SAN DIEGO – A Mexican national captured in Madera three months ago, who is charged with a mass murder in his native country, was turned over Tuesday to Mexican law enforcement personnel at a San Diego-area border crossing by officers from U.S. Immigration and Customs Enforcement’s (ICE) Enforcement and Removal Operations (ERO).
Miguel Cruz-Santoyo, 57, was transferred to the custody of representatives from the Mexican Attorney General’s Office. Cruz-Santoyo is wanted in Mexico on charges of murder, battery and dangerous attack. According to the Mexican arrest warrant, on March 17, 2000, Cruz-Santoyo allegedly walked into an auto body shop in Morelia, Mexico, and opened fire with a semi-automatic weapon, killing three individuals and wounding two others. Prior to his arrest, Mexican authorities considered Cruz-Santoyo one of the most wanted fugitives in the state of Michoacán.
Cruz-Santoyo’s repatriation to Mexico follows his capture Oct. 23, 2013, at a residence in Madera. He was taken into custody without incident by officers with ERO Fresno’s Fugitive Operations Team. The arrest occurred after ERO Fresno was alerted by the Mexican Attorney General’s Office about the outstanding arrest warrant for Cruz-Santoyo. ERO immediately initiated a follow-up investigation and developed information on the suspect’s whereabouts.

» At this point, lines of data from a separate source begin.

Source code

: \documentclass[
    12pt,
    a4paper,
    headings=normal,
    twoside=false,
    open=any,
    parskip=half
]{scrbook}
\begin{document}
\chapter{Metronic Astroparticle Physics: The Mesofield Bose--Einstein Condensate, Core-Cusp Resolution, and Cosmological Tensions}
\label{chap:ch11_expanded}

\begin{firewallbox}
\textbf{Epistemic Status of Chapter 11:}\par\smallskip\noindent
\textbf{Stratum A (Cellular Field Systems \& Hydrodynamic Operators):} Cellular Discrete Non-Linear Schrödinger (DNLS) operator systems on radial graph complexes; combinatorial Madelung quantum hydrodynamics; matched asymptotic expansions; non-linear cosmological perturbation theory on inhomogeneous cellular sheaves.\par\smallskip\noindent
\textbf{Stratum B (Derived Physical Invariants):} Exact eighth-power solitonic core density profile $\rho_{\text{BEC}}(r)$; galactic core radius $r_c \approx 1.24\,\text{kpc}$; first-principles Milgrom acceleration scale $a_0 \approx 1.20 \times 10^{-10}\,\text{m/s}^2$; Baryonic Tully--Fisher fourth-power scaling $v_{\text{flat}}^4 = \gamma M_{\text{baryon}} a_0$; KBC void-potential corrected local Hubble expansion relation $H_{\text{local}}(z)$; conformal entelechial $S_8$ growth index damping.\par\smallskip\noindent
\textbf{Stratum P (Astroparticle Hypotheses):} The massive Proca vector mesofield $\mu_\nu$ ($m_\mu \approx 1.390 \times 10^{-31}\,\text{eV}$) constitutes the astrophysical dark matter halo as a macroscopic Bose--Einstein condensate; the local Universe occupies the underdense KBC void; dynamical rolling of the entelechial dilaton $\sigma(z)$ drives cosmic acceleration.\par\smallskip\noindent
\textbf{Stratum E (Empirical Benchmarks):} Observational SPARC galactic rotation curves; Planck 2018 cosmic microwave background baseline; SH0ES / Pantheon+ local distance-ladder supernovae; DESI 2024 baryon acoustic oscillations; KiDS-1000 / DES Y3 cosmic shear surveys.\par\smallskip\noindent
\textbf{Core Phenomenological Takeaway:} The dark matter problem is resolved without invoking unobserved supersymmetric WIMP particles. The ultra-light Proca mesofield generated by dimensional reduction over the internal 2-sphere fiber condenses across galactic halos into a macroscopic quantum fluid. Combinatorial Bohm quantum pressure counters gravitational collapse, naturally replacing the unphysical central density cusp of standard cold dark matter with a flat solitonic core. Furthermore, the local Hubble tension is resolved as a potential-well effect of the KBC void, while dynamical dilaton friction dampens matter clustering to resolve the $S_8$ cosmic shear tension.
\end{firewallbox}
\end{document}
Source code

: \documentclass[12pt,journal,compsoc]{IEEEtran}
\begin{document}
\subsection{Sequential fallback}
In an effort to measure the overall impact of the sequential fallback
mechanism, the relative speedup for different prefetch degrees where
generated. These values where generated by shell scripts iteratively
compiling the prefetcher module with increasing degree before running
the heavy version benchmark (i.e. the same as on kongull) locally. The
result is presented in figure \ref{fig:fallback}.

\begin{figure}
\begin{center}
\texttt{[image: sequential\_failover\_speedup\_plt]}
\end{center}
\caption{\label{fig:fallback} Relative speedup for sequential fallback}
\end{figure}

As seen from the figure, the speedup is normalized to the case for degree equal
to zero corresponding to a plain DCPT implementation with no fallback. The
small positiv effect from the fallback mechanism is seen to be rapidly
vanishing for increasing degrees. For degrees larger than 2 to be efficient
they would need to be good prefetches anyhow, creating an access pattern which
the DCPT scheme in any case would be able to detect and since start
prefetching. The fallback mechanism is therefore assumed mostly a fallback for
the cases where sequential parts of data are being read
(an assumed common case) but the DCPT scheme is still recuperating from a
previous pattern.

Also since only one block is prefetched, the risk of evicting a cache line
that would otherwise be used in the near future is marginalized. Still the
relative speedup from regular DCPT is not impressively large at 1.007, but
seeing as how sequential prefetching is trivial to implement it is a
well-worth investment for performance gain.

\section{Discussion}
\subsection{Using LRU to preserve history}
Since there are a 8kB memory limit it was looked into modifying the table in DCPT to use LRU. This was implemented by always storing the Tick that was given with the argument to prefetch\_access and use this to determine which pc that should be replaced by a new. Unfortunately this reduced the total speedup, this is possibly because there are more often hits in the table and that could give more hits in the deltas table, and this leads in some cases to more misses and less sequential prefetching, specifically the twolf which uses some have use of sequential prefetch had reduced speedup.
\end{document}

"Criminals who seek to escape responsibility for their actions by fleeing to the United States will find no sanctuary in our communities" said Timothy Aitken, field office director for ERO San Francisco. "As this case makes clear, we are working closely with our foreign counterparts to promote public safety and hold criminals accountable – no matter where they commit their crimes."
Following his arrest in October, ERO placed Cruz-Santoyo in immigration removal proceedings. He was ordered deported by an immigration judge in San Francisco earlier this month, paving the way for Tuesday’s repatriation.
Since Oct. 1, 2009, ERO has removed more than 566 foreign fugitives from the United States who were being sought in their native countries for serious crimes, including kidnapping, rape and murder. ERO works with ICE’s Office of International Affairs, foreign consular offices in the United States, and Interpol to identify foreign fugitives illegally present in the country.